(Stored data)
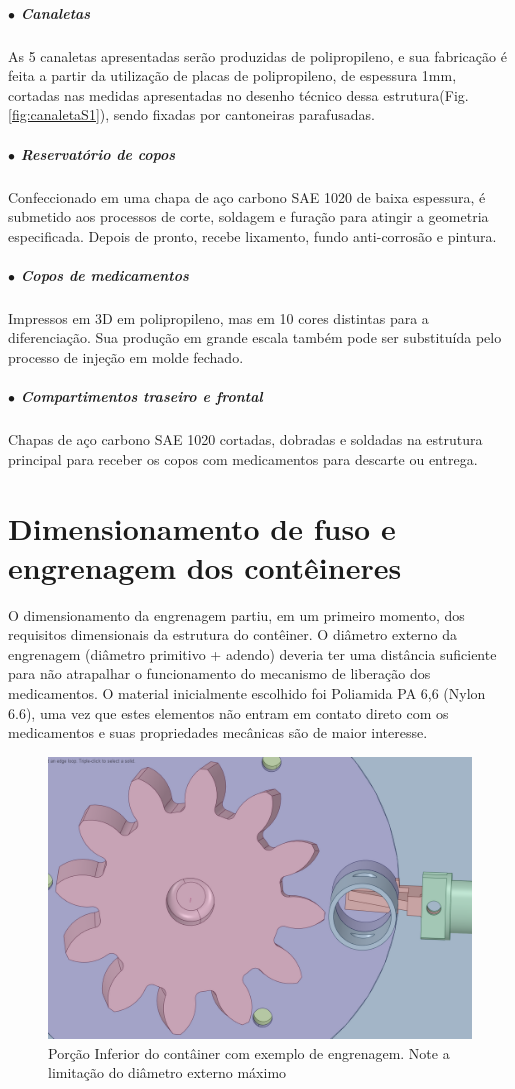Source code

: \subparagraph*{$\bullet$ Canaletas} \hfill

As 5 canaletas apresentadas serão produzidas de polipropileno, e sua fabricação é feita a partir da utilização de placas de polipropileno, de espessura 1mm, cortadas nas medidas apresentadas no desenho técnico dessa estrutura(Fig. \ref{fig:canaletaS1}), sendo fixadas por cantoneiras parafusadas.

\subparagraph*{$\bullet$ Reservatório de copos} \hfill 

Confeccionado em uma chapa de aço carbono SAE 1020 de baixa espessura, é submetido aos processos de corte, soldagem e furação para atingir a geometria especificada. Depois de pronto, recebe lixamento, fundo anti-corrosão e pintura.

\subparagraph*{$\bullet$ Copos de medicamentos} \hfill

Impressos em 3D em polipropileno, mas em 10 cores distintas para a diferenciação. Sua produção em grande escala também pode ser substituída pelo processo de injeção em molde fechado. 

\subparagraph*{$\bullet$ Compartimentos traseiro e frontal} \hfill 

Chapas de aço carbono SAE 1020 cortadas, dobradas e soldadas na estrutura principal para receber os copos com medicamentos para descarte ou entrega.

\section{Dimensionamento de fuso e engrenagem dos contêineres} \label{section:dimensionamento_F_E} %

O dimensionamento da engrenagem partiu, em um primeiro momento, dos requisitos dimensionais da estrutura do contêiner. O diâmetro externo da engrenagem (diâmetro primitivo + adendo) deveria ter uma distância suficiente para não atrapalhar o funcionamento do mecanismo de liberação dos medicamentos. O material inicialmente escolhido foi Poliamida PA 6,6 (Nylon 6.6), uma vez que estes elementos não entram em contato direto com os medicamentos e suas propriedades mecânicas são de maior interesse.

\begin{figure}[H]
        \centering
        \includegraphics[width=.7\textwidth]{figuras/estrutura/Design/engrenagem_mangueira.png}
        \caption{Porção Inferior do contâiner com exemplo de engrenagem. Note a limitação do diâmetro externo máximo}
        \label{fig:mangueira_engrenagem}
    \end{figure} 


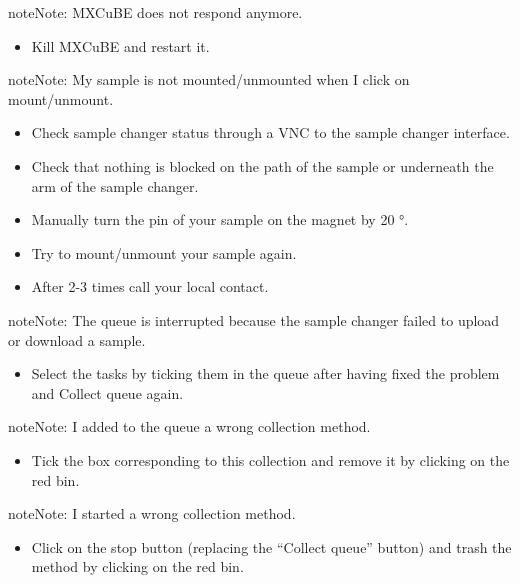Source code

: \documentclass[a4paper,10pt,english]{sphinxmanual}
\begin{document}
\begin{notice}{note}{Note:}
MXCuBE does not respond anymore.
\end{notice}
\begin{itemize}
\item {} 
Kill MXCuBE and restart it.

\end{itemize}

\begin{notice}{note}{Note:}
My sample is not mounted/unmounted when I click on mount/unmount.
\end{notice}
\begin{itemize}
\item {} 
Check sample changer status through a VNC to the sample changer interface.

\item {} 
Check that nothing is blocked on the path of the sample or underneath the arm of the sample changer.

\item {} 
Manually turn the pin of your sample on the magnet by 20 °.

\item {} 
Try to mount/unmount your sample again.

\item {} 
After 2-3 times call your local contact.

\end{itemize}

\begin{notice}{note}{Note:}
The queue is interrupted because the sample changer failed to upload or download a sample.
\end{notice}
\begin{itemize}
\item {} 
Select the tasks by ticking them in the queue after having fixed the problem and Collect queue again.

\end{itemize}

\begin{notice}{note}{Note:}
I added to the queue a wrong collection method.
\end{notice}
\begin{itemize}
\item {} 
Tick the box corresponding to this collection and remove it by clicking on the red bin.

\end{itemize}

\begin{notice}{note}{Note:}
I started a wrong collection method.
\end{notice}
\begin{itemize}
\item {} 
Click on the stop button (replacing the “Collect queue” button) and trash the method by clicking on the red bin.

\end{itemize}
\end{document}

Assignment
From the records above, give again exactly the lines running from the line with "As 5 canaletas" to the line with "fuso e engrenagem", inclusive.

Exercise solution
As 5 canaletas apresentadas serão produzidas de polipropileno, e sua fabricação é feita a partir da utilização de placas de polipropileno, de espessura 1mm, cortadas nas medidas apresentadas no desenho técnico dessa estrutura(Fig. \ref{fig:canaletaS1}), sendo fixadas por cantoneiras parafusadas.

\subparagraph*{$\bullet$ Reservatório de copos} \hfill 

Confeccionado em uma chapa de aço carbono SAE 1020 de baixa espessura, é submetido aos processos de corte, soldagem e furação para atingir a geometria especificada. Depois de pronto, recebe lixamento, fundo anti-corrosão e pintura.

\subparagraph*{$\bullet$ Copos de medicamentos} \hfill

Impressos em 3D em polipropileno, mas em 10 cores distintas para a diferenciação. Sua produção em grande escala também pode ser substituída pelo processo de injeção em molde fechado. 

\subparagraph*{$\bullet$ Compartimentos traseiro e frontal} \hfill 

Chapas de aço carbono SAE 1020 cortadas, dobradas e soldadas na estrutura principal para receber os copos com medicamentos para descarte ou entrega.

\section{Dimensionamento de fuso e engrenagem dos contêineres} \label{section:dimensionamento_F_E} %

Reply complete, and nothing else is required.